Dispute Resolution: Except as otherwise provided below, in the event of a dispute that cannot be resolved informally through the pre-dispute resolution procedure, all disputes between you and Payless arising out of, relating to or in connection with your rental of a vehicle from Payless and these rental terms and conditions shall be exclusively settled through binding arbitration through the American Arbitration Association ("AAA") pursuant to the AAA's then-current rules for commercial arbitration. There is no judge or jury in arbitration. Arbitration procedures are simpler and more limited than rules applicable in court and review by a court is limited. YOU AND PAYLESS AGREE THAT ANY SUCH ARBITRATION SHALL BE CONDUCTED ON AN INDIVIDUAL BASIS AND NOT IN A CLASS, CONSOLIDATED OR REPRESENTATIVE ACTION. Notwithstanding any provision in these terms to the contrary, if the class-action waiver in the prior sentence is deemed invalid or unenforceable, however, neither you nor we are entitled to arbitration. . . . This arbitration agreement is subject to the Federal Arbitration Act. . . . Disputes and claims that are within the scope of a small claims court's authority, as well as disputes to or loss of a vehicle related to your Payless rental, are exempt from the foregoing dispute resolution provisions.

(DSMF ¶¶ 11-13, 21; PRDSMF ¶¶ 11-13, 21; DRPR ¶¶ 11-13).

         The defendants keep the Rental Jackets at the rental counter, typically near the computer terminal or printer. (DSMF ¶¶ 35, 41; PRDSMF ¶¶ 35, 41; DRPR ¶¶ 35, 41). The parties provided photos of the rental counters where the U.S. Plaintiffs rented their cars in Tampa, FL and Las Vegas, NV to illustrate the physical layout.[8]

         At the Las Vegas location, the Rental Jackets are located on a desk behind the counter where the rental associate stands. The desk on which they sit is lower than the counter, so the view of a customer who is standing more than a few feet away is obstructed. Even for a customer standing directly at the counter, only the bottom portion of the Rental Jacket page would be visible.
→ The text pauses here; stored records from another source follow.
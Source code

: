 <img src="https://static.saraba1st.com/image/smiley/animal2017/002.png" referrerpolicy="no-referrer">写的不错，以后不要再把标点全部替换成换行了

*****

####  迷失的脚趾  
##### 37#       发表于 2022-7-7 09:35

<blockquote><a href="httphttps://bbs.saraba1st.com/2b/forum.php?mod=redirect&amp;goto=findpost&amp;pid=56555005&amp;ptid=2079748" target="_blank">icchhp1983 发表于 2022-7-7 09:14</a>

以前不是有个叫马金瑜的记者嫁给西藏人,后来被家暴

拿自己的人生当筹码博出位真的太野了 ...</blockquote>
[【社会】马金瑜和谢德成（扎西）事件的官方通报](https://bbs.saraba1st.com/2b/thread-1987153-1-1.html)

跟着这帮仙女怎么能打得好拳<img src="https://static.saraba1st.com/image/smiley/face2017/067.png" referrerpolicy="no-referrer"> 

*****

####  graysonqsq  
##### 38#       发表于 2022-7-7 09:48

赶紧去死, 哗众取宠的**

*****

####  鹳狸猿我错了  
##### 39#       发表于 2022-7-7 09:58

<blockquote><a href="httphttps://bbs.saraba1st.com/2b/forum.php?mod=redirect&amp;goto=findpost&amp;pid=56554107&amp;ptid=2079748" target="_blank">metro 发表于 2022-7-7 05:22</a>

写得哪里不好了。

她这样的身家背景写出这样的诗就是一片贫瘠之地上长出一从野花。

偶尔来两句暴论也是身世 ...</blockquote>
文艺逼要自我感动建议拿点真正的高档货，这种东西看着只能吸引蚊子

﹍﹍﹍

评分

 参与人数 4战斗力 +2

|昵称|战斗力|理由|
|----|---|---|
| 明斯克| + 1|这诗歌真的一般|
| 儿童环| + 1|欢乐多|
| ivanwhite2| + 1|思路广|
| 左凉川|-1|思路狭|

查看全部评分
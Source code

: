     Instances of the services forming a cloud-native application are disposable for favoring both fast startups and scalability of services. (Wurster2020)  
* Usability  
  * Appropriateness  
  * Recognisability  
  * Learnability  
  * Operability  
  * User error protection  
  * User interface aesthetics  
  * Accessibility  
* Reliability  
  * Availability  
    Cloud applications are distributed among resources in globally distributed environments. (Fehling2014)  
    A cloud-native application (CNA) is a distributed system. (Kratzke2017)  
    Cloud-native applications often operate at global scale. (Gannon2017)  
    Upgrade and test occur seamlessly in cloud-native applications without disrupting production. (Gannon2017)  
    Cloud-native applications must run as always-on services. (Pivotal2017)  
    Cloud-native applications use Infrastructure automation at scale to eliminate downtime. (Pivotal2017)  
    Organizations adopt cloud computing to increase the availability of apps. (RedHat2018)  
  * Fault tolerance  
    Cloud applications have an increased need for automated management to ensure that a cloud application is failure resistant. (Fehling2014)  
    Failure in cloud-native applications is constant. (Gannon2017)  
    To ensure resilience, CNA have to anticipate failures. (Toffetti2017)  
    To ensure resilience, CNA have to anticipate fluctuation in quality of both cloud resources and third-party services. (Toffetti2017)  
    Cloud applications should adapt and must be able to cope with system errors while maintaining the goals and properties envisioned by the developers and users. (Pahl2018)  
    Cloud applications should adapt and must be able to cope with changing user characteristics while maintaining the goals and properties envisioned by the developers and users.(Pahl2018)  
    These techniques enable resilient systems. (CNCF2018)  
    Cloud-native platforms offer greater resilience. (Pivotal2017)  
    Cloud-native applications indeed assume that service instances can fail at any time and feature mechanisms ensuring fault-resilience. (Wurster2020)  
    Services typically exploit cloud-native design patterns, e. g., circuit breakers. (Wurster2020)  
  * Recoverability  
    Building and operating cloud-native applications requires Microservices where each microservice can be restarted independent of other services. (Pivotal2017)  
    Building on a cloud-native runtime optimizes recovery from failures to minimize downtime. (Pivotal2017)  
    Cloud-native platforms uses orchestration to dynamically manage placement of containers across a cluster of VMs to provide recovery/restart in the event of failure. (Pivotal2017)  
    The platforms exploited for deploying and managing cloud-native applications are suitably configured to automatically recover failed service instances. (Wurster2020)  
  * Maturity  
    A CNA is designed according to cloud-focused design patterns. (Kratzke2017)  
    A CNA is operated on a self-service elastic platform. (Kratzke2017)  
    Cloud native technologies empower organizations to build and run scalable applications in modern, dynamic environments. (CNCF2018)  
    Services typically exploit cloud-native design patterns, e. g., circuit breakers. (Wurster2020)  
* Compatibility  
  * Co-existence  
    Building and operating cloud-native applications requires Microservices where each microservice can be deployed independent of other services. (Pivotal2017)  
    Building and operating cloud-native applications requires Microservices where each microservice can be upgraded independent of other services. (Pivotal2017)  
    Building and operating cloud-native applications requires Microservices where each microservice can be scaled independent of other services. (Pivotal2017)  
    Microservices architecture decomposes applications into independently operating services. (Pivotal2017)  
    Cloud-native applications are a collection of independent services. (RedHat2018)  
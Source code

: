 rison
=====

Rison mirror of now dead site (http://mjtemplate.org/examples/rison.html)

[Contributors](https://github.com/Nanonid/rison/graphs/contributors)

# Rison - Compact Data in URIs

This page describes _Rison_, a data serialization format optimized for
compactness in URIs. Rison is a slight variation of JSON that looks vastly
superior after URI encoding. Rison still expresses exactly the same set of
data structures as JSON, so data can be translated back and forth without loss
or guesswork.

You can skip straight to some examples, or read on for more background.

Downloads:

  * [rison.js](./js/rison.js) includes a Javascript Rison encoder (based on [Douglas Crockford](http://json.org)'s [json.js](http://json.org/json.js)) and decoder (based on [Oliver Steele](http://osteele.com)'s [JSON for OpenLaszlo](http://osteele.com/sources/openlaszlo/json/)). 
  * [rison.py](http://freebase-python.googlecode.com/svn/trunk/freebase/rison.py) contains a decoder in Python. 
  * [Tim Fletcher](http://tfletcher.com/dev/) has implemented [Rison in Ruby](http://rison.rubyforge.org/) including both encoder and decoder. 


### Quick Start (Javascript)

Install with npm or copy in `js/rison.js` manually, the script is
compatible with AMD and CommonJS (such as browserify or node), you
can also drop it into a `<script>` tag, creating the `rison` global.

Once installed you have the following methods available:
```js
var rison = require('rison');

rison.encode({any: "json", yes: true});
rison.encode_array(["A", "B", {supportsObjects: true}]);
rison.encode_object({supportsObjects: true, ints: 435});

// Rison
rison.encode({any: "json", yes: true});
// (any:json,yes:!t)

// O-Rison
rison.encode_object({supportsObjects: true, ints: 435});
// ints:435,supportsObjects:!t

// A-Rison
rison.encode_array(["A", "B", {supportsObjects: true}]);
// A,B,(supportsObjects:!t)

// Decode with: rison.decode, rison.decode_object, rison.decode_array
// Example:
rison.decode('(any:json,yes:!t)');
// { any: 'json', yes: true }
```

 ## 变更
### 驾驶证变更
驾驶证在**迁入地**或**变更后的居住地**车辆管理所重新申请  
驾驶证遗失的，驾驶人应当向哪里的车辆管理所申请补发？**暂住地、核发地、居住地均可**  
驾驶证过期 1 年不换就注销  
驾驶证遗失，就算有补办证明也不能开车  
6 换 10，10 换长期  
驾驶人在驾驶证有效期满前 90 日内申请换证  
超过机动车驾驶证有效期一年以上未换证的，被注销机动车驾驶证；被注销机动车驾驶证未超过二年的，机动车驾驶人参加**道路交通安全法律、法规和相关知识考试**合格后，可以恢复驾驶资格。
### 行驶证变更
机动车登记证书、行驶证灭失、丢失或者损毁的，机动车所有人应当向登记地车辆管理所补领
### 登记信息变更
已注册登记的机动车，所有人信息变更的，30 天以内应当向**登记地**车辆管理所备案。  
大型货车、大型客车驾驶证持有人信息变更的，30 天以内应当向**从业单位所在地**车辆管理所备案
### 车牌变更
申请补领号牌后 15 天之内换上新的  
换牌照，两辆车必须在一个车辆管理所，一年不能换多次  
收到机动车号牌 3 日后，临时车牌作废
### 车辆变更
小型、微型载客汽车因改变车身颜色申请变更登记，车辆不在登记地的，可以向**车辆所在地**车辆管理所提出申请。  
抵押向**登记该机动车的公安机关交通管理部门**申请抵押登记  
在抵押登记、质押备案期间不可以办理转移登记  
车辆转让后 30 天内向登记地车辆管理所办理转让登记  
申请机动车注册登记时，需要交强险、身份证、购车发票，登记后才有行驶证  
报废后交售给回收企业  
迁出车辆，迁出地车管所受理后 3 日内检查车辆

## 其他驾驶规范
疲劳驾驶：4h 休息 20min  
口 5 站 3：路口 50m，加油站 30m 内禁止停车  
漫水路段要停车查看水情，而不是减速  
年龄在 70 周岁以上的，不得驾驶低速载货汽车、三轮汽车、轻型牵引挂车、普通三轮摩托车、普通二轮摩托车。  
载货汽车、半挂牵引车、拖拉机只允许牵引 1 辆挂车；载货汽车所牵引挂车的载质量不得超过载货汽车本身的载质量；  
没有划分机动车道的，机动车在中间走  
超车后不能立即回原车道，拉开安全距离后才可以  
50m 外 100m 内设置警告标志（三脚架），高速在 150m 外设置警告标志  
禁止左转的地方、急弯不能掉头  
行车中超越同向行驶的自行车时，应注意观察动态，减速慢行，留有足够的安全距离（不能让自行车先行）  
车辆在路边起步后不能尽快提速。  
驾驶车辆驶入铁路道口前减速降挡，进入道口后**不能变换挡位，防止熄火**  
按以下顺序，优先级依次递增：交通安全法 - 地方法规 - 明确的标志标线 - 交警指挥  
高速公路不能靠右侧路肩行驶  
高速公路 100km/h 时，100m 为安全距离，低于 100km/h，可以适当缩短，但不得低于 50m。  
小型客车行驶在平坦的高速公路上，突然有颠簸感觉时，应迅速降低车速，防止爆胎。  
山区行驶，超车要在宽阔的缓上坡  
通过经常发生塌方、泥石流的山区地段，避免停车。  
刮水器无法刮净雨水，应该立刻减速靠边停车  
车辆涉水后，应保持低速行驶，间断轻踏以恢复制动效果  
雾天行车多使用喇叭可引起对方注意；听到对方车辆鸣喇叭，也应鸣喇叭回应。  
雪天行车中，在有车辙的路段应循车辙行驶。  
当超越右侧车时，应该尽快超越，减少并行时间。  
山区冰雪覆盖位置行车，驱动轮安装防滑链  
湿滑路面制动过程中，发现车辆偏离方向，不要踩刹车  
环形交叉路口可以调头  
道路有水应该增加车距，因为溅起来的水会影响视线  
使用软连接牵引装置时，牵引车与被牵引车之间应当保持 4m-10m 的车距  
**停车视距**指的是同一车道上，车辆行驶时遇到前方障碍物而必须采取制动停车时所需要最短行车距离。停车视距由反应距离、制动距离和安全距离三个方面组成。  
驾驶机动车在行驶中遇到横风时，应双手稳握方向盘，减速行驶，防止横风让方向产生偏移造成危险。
The Rental Jackets are facing in the direction of the rental sales associate (i.e., the text is upside-down from the customer's point of view).

         The photos of the Tampa location are similar, except that the Rental Jackets are somewhat less obstructed by the counter ledge, and the bottom of the rental jacket is therefore more visible.

         C. Lee's Costa Rica Agreement

         Arcadia Lee rented a car in Costa Rica from Payless's licensee, Las Cuatro Vias, S.A. ("LCV"). (DSMF ¶¶ 186, 192-93, 203). LCV uses an agreement that is printed on both sides of a single sheet of paper. (Id. ¶ 194). The front side is a receipt-like document, customized by insertions, that contains the essential terms of the particular transaction (the "Costa Rica Fill-in Agreement"). The back side of the paper includes general preprinted terms, in both English and Spanish, and is entitled Rental Agreement (the "Costa Rica Terms"). (Id. ¶ 194). Both the front-side Costa Rica Fill-in Agreement and the back-side Costa Rica Terms have their own signature lines for the customer to sign. (PRDSMF ¶ 194; DRPR ¶ 194). Lee signed the Costa Rica Fill-in Agreement on the front of the sheet, but did not separately sign the Costa Rica Terms on the back. (DE 81-8; PRDSMF ¶ 207; DRPR ¶ 207).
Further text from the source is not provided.